Holes can be drilled in carbon-reinforced plastics and other composite materials.

Scientists at Laser Center Hannover (LZH), Germany, have developed an automated process for laser drilling that facilitates the machining of carbon fiber-reinforced plastics (CFRP). They say that this is particularly interesting for applications in lightweight construction and sound insulation.

Composite materials such as carbon fiber-reinforced plastics (CFRP) are excellent for lightweight construction and are used, among other things, in automotive and aircraft construction. In order to simplify the machining of CFRP and sandwich materials, scientists from LZH, together with Invent and KMS Technology Center, have developed an innovative process with associated system setup.

Small diameters

In this process, a laser beam is split into partial beams by specially designed diffractive optical elements, so that it hits multiple locations on the material and generates multiple bores simultaneously. Ideally, says the LZH team, “this can be done with up to 25 partial beams, reducing the drilling time to only a 25th of the original time, resulting in less than a tenth of a second per bore – a value that cannot be achieved with conventional methods even for larger bores.”

With this process, the scientists were able to create bores with diameters ranging from only 1.2 mm to 0.25 mm. This makes them smaller than bores that can currently be implemented with conventional mechanical methods in sandwich and CFRP materials. The use of optomechanics manufactured by KMS Technology Center also enables high flexibility in bore diameter and pattern without the need for tool changes.

Construction applications

Micro-drilling with lasers is also interesting for the aviation sector. To reduce aircraft noise emissions, sound-absorbing cladding elements are used to line engines, for example. Such components are often made of CFRP or CFRP sandwich materials and then provided with many small bores over a large area.

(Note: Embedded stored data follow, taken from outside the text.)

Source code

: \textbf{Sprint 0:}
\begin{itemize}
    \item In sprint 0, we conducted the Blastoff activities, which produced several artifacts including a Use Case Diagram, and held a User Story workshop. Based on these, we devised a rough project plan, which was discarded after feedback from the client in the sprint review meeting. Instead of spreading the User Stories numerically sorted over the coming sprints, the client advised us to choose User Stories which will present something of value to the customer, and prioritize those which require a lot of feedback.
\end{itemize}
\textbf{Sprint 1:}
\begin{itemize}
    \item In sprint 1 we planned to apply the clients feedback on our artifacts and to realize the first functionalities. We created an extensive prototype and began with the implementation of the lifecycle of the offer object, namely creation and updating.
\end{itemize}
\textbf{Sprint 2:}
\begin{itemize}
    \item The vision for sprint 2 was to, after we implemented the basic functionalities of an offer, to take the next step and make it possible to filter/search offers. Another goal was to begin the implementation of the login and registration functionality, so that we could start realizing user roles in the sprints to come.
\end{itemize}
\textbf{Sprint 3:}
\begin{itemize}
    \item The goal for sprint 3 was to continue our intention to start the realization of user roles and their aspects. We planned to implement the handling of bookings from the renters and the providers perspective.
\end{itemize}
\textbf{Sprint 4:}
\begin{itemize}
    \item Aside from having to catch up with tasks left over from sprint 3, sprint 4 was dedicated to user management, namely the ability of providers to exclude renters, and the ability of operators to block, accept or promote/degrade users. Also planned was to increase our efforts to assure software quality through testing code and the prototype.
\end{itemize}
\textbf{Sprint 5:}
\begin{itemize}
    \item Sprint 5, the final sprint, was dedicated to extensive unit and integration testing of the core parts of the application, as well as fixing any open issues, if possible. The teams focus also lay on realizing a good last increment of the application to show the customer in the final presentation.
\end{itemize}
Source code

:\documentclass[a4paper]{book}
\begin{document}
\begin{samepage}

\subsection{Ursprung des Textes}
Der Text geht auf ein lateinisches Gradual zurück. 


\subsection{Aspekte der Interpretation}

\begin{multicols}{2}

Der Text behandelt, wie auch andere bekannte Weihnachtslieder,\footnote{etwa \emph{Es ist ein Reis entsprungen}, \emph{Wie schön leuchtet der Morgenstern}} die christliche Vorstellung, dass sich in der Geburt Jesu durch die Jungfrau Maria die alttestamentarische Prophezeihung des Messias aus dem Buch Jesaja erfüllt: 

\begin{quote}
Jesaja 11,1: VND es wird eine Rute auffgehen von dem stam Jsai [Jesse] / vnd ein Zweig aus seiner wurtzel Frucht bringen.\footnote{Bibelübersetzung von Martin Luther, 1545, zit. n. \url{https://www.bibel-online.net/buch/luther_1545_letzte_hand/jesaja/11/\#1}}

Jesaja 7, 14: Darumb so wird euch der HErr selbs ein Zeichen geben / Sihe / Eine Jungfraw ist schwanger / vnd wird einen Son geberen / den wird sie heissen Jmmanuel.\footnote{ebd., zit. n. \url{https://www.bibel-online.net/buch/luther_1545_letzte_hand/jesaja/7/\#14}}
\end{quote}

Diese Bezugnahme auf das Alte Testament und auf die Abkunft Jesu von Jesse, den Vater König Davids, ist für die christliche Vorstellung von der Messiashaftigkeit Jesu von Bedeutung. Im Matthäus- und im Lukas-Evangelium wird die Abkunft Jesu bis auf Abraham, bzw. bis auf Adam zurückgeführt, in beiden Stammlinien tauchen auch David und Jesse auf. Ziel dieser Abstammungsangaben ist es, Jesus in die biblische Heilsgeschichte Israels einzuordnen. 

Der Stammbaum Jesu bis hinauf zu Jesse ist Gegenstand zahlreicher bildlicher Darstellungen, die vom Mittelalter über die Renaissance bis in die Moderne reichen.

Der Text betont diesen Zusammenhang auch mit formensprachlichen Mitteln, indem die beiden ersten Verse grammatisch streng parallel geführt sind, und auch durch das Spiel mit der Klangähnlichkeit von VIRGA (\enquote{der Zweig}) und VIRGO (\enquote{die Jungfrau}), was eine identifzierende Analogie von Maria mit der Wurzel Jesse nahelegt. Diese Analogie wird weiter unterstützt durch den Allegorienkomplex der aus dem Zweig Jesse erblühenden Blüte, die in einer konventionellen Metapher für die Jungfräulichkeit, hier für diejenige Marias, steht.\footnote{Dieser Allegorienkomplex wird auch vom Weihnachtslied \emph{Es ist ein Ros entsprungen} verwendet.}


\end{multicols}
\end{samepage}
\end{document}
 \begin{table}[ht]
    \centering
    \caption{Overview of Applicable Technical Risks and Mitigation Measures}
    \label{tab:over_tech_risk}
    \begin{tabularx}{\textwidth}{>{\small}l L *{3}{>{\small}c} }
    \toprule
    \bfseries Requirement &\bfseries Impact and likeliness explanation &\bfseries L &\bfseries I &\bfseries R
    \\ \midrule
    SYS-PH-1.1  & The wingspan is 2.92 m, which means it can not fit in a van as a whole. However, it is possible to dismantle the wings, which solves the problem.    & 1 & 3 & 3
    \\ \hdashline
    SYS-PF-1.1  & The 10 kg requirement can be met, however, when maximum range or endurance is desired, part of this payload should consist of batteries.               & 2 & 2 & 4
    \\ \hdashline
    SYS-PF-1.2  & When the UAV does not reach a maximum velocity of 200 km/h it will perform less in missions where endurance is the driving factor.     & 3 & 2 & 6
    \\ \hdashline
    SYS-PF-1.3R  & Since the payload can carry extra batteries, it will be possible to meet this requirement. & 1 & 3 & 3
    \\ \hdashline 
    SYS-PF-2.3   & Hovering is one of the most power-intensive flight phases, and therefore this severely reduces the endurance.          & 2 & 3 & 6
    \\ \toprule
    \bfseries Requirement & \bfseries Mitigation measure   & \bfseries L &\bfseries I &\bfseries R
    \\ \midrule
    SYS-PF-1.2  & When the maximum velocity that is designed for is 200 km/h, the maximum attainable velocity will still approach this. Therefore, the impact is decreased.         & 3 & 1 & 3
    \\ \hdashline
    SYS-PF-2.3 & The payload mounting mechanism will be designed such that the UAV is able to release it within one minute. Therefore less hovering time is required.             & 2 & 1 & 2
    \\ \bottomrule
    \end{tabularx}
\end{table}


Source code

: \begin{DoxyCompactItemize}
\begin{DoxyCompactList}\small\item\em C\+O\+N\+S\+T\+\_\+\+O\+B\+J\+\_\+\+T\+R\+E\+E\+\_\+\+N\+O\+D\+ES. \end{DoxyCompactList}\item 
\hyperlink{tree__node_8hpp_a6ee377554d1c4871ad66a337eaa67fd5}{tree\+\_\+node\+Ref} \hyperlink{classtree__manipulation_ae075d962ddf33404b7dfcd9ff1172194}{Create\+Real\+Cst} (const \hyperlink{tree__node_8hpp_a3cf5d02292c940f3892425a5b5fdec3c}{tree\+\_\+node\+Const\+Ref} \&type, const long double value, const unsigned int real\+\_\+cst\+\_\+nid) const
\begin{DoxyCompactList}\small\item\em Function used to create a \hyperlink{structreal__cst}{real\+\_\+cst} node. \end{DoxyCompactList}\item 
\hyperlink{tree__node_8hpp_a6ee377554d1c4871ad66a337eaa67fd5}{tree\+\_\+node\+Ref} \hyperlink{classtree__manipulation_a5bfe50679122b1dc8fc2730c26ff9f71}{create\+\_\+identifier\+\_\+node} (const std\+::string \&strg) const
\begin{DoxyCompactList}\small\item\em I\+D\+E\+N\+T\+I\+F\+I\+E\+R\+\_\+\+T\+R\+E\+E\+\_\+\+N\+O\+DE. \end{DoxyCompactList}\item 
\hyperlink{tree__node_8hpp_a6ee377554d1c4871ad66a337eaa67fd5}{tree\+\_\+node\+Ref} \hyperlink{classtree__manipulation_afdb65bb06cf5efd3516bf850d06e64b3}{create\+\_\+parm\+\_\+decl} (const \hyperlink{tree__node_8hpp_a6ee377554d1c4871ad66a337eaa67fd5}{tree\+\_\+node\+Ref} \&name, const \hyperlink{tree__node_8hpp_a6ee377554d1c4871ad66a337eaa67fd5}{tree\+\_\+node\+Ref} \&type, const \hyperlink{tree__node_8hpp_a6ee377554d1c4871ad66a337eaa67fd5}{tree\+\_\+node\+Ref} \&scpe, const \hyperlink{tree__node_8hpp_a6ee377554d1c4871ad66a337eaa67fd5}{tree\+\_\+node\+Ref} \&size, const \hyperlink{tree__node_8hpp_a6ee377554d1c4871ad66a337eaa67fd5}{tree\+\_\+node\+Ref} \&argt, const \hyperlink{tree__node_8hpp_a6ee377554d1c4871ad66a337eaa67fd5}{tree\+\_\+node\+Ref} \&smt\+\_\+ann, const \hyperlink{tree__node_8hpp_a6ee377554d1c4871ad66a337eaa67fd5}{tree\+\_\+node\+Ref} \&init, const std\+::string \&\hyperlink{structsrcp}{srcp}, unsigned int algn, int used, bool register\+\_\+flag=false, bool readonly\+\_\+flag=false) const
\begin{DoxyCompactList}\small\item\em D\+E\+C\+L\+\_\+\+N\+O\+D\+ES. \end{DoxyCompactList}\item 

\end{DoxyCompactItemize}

Micro-drilling with lasers is suitable for acoustic drilling because it is contactless and therefore force- and wear-free. This eliminates high costs due to tool wear and quality problems due to dull drills. In acoustic tests, project partner Invent evaluated the sound damping properties of the laser-drilled sandwich panels as “very good”.

The project "Micro-drilling of Sandwich Materials: Development of a Laser Process" (miBoS) is funded by the German Federal Ministry of Economics and Climate Protection.

As an independent, non-profit research institute, LZH stands for innovative research, development, and consulting. Supported by the Lower Saxony Ministry of Economics, Transport, Construction and Digitalization, the LZH is dedicated to selflessly promoting applied research in the field of photonics and laser technology. Founded in 1986, it now employs almost 200 employees.